The well-known cat-in-a-box theoretical experiment proposed by Austrian physicist Erwin Schrödinger is an instance of one of the basic properties of quantum mechanics, namely the unpredictable mechanism of particles at the quantum level.
This makes working with quantum mechanics extremely challenging, but now, a team of physicists believes that quantum predictions can actually be made. In a research carried out last year and published in the journal Nature, the team demonstrated their capacity to predict something known as quantum jump, and even reverse the process after it has begun.
They have been able to, therefore, ‘save’ Schrödinger’s cat.
Saving Schrödinger’s Cat
For those not familiar with Schrödinger’s cat experiment, here’s a quick commentary. The physicist imagined the following scenario: there’s a cat in a closed box. In the same box, there’s also a source of radioactive decay, a Geiger counter, and a sealed flask of poison.

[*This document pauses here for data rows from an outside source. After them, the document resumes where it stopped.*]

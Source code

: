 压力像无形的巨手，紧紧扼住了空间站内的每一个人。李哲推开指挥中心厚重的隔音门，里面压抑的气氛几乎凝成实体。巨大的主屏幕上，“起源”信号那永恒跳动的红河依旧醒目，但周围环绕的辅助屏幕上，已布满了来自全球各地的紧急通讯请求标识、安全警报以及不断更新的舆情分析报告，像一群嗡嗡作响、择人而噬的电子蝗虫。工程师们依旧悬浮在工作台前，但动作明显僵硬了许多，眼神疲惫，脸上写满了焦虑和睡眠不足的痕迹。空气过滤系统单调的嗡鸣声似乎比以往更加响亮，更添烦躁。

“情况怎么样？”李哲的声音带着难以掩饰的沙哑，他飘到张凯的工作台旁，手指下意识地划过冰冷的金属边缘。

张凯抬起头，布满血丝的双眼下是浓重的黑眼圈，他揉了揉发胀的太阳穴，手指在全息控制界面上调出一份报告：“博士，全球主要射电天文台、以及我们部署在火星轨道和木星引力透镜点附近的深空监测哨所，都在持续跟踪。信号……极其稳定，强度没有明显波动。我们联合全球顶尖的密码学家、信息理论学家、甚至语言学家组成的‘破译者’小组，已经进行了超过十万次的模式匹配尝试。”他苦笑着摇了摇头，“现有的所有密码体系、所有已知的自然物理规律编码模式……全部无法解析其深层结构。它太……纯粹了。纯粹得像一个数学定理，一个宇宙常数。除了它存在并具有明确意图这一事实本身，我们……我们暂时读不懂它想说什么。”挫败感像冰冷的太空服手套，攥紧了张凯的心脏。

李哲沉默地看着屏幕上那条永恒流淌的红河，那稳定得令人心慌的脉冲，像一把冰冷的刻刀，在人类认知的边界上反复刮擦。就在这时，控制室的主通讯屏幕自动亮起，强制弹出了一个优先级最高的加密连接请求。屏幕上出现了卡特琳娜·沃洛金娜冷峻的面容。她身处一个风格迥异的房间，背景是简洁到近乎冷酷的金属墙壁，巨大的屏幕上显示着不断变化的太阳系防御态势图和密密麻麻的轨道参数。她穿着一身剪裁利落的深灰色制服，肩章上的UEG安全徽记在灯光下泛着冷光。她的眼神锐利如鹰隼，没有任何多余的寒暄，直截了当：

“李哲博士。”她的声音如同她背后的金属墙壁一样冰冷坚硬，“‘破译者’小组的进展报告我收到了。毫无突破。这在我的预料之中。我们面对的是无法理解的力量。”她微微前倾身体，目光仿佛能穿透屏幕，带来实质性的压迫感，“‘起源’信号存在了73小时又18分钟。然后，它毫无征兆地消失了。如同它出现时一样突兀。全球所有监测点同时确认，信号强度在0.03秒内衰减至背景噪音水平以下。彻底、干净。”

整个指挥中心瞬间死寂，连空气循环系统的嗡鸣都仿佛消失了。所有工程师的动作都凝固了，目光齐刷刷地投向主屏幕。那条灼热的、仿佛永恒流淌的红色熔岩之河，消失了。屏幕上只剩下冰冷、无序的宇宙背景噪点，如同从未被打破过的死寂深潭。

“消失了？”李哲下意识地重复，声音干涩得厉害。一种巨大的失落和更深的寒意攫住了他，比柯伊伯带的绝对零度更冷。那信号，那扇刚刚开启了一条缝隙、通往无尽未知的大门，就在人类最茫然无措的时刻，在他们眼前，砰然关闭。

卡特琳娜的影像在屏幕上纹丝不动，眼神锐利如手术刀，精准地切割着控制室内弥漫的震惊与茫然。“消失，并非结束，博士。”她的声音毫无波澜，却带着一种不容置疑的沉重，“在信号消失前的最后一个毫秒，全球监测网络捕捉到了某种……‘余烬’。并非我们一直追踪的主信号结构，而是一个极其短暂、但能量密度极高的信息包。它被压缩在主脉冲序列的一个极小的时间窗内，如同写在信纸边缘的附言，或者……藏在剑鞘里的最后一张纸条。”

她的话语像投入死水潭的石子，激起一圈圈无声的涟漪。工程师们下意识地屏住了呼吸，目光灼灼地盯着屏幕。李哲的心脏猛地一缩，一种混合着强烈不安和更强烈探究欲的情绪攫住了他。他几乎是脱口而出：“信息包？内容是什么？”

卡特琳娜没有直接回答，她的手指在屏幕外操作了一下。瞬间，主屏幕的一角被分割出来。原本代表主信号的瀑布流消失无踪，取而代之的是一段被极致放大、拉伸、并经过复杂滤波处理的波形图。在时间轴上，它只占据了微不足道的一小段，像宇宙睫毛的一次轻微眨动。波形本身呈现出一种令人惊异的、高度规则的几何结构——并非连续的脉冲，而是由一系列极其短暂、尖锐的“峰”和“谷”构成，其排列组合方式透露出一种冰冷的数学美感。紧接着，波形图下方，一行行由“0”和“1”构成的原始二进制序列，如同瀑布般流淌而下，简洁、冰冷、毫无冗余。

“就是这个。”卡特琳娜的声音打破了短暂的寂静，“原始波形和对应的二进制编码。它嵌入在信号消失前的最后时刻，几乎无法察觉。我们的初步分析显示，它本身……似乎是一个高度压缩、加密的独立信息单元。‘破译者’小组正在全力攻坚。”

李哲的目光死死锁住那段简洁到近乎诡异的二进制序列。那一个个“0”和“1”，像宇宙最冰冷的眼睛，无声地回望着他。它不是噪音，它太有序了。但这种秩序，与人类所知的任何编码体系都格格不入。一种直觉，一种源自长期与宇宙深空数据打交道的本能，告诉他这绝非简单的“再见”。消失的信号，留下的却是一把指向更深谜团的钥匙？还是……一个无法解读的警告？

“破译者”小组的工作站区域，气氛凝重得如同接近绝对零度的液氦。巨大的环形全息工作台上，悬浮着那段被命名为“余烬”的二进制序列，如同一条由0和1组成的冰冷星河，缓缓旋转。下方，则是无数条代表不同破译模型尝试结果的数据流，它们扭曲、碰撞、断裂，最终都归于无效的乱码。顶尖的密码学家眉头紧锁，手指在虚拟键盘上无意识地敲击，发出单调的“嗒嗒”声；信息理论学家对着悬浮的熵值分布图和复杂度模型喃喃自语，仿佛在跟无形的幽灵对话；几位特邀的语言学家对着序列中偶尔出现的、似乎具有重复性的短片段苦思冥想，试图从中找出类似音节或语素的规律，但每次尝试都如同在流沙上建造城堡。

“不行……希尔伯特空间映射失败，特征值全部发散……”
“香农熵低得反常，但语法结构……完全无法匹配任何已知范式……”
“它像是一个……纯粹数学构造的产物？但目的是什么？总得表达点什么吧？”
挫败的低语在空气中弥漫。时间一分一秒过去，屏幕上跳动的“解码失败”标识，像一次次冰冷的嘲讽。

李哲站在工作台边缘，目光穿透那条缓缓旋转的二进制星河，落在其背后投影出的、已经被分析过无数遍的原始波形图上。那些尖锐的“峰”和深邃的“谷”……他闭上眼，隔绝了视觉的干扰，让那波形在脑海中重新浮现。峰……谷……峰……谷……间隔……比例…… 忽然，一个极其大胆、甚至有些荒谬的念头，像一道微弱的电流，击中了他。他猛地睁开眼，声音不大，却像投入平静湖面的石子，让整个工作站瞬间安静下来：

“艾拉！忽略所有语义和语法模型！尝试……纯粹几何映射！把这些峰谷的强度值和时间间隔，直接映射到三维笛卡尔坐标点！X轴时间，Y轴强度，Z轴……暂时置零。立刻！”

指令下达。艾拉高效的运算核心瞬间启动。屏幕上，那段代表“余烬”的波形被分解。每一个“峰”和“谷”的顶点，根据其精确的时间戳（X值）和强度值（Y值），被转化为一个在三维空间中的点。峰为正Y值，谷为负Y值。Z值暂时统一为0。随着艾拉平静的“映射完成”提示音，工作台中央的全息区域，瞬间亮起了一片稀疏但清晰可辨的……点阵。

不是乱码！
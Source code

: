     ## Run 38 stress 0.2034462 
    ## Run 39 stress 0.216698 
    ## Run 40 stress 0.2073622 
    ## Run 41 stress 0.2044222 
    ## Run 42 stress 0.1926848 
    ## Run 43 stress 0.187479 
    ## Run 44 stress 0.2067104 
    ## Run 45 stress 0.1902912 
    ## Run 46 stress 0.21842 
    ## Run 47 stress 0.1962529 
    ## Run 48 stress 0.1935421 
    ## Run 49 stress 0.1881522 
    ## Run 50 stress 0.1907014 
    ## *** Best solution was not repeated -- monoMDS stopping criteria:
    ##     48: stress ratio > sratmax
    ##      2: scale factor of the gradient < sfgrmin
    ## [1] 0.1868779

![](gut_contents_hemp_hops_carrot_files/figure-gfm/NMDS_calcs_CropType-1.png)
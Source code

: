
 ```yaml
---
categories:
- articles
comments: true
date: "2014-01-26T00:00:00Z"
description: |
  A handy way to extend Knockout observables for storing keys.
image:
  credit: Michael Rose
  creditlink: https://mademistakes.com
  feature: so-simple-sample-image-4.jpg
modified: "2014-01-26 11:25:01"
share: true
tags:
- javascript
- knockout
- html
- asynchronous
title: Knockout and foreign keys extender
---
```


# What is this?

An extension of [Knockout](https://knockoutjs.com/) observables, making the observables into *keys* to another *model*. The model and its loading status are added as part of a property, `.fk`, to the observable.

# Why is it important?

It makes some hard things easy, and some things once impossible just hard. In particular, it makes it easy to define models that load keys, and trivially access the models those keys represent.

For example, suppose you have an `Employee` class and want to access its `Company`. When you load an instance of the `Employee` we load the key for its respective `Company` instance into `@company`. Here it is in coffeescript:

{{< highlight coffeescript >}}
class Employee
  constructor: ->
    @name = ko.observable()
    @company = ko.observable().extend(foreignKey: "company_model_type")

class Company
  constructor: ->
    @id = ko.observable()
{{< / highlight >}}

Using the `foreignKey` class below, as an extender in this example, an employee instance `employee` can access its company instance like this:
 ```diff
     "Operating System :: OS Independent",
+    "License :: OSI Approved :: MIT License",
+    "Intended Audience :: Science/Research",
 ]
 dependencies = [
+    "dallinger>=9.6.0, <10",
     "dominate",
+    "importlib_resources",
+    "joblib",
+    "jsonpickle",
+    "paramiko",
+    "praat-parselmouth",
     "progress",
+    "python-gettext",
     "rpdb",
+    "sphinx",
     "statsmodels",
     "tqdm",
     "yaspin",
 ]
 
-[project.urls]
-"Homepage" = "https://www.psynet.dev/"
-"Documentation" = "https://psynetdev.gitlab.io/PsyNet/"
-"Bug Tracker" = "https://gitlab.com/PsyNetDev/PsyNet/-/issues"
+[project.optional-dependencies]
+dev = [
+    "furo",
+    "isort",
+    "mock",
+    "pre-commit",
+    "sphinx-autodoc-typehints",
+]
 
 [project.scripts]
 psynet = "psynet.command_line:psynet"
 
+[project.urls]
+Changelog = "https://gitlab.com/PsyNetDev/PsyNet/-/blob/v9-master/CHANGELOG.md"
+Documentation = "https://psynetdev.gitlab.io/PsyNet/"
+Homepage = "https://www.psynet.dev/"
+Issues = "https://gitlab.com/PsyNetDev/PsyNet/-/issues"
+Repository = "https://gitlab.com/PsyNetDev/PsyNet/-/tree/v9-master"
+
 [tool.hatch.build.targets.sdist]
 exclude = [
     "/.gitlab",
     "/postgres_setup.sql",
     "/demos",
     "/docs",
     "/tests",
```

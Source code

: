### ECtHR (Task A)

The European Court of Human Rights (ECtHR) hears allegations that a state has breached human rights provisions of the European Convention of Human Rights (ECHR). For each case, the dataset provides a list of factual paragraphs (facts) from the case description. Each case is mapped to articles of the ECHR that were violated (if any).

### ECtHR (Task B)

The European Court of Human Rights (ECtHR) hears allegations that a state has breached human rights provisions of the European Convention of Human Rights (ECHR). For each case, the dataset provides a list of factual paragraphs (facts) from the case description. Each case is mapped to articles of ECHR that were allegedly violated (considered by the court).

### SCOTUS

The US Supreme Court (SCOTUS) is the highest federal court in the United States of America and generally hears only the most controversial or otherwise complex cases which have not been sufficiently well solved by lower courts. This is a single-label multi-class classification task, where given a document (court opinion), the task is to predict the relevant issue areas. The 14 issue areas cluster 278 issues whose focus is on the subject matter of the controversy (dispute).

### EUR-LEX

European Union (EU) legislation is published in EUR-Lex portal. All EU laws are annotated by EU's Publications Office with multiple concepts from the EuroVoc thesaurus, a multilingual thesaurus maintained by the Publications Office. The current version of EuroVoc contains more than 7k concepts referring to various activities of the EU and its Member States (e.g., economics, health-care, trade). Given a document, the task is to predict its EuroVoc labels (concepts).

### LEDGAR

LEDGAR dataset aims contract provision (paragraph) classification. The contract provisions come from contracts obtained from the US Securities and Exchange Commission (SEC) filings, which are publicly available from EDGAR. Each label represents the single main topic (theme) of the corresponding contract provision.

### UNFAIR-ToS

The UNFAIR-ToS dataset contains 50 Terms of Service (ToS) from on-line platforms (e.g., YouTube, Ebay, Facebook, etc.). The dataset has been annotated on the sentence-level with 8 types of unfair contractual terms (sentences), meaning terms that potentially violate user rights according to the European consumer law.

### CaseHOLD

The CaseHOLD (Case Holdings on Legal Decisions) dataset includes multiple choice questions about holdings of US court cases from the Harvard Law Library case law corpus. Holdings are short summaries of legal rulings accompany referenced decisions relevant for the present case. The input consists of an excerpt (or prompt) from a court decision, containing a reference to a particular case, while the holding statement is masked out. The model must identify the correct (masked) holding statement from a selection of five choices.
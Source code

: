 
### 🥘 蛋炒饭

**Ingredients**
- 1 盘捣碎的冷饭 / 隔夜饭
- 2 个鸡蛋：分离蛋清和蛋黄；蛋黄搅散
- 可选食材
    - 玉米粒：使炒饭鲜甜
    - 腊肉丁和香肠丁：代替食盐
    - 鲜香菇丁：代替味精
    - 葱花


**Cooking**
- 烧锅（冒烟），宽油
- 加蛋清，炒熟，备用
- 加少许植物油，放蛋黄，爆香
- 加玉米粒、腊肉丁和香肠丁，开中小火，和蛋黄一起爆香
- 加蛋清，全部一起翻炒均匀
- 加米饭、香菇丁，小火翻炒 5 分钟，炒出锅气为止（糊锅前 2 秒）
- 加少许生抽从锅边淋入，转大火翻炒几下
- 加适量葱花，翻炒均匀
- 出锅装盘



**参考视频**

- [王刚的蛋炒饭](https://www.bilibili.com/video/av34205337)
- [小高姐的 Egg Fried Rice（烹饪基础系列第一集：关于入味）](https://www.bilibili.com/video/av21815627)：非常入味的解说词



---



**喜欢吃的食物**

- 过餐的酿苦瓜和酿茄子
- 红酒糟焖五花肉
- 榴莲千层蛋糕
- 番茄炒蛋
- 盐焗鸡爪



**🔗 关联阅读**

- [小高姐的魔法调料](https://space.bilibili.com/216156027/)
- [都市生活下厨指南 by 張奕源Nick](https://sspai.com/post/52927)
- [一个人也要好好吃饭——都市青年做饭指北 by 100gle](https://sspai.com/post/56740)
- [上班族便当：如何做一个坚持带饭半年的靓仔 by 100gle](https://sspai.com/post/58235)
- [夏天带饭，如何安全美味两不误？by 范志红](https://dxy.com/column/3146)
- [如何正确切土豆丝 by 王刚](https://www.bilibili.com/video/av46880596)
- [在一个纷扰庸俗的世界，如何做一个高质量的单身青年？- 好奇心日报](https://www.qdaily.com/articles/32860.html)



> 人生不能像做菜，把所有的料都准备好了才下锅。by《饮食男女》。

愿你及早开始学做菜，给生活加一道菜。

If the Geiger counter perceives the radioactive decay of a single atom, it breaks the flask of poison, which kills the cat. There is no way to look inside, so you have no way of telling whether the cat is alive or dead. It exists in a state of both until you open the box.
The moment you do so, it is either one state or the other, and cannot be both at the same time anymore. This imaginary experiment is a metaphor for what is called quantum superposition, in which a particle can exist in multiple energy states simultaneously until the point at which you observe it. Once observed, its abrupt and random transition between states is known as a quantum jump. It is this jump that physicists have been able to not only predict but also manipulate, intentionally changing the outcome.
The researchers, led by a team of physicists at Yale University, managed to do so employing artificial atoms known as qubits, which are also used as the usual units of information in a quantum computer. Each time you measure a qubit, it carries out a quantum jump. They are rather unpredictable in the long term, which can lead to issues in quantum computing.
“We wanted to know if it would be possible to get an advance warning signal that a jump is about to occur imminently,” said physicist Zlatko Minev of Yale University.
The Sliding of a Lever
The team created an experiment to evasively observe a superconducting qubit, using three microwave generators to irradiate the qubit in a closed 3D chamber made of aluminum. The radiation shifts the qubit between states, while another beam of microwave radiation observes the box.
When the qubit is in an energetically ground state, the microwave generates photons. An abrupt lack of photons means that the qubit is at the edge of making a quantum jump into an excited state. The study demonstrated that it wasn’t so much a jump as a transition, similar to a slide of a lever.
Therefore, another accurately timed beam of radiation can reverse the quantum jump after it has been spotted, switching the qubit back to its original ground state; or, to refer to the Schrödinger’s cat’s metaphor, prevent the cat from dying and bring it back to life, or the ground state.
There’s still a long-run unpredictability as the experts cannot, for instance, foresee exactly when a quantum jump is going to take place; it could occur in five minutes or five hours. However, once it has started, it always follows the same trajectory. Throughout 6.8 million jumps the team witnessed, the pattern was constant.
“Quantum jumps of an atom are somewhat analogous to the eruption of a volcano,” Minev said. “They are completely unpredictable in the long term. Nonetheless, with the correct monitoring, we can, with certainty, detect an advance warning of an imminent disaster and act on it before it has occurred.”
The paper detailing the experiment and findings has been published in Nature.